Description of the task: Check every line of the data below for "name". Copy each one that has it.

Collected data entries:
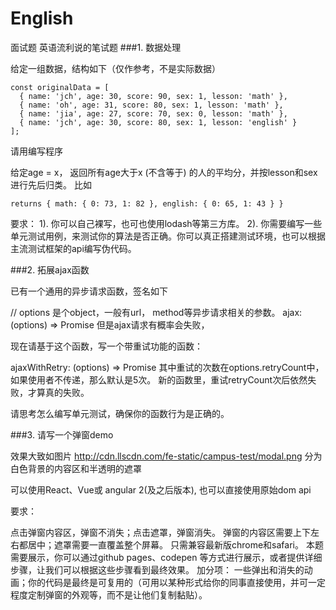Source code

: # English
面试题
英语流利说的笔试题
###1. 数据处理

给定一组数据，结构如下（仅作参考，不是实际数据）
```
const originalData = [
  { name: 'jch', age: 30, score: 90, sex: 1, lesson: 'math' },
  { name: 'oh', age: 31, score: 80, sex: 1, lesson: 'math' }, 
  { name: 'jia', age: 27, score: 70, sex: 0, lesson: 'math' }, 
  { name: 'jch', age: 30, score: 80, sex: 1, lesson: 'english' }
];
```
请用编写程序

给定age = x， 返回所有age大于x (不含等于) 的人的平均分，并按lesson和sex进行先后归类。
比如
```
returns { math: { 0: 73, 1: 82 }, english: { 0: 65, 1: 43 } }
```
要求： 
1). 你可以自己裸写，也可也使用lodash等第三方库。
2). 你需要编写一些单元测试用例，来测试你的算法是否正确。你可以真正搭建测试环境，也可以根据主流测试框架的api编写伪代码。

###2. 拓展ajax函数

已有一个通用的异步请求函数，签名如下

// options 是个object，一般有url， method等异步请求相关的参数。
ajax: (options) => Promise
但是ajax请求有概率会失败，

现在请基于这个函数，写一个带重试功能的函数：

ajaxWithRetry: (options) => Promise
其中重试的次数在options.retryCount中，如果使用者不传递，那么默认是5次。
新的函数里，重试retryCount次后依然失败，才算真的失败。

请思考怎么编写单元测试，确保你的函数行为是正确的。

###3. 请写一个弹窗demo

效果大致如图片 http://cdn.llscdn.com/fe-static/campus-test/modal.png
分为白色背景的内容区和半透明的遮罩

可以使用React、Vue或 angular 2(及之后版本), 也可以直接使用原始dom api

要求：

点击弹窗内容区，弹窗不消失；点击遮罩，弹窗消失。
弹窗的内容区需要上下左右都居中；遮罩需要一直覆盖整个屏幕。
只需兼容最新版chrome和safari。
本题需要展示，你可以通过github pages、codepen 等方式进行展示，或者提供详细步骤，让我们可以根据这些步骤看到最终效果。
加分项： 一些弹出和消失的动画；你的代码是最终是可复用的（可用以某种形式给你的同事直接使用，并可一定程度定制弹窗的外观等，而不是让他们复制黏贴）。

Solution for this exercise:
  { name: 'jch', age: 30, score: 90, sex: 1, lesson: 'math' },
  { name: 'oh', age: 31, score: 80, sex: 1, lesson: 'math' }, 
  { name: 'jia', age: 27, score: 70, sex: 0, lesson: 'math' }, 
  { name: 'jch', age: 30, score: 80, sex: 1, lesson: 'english' }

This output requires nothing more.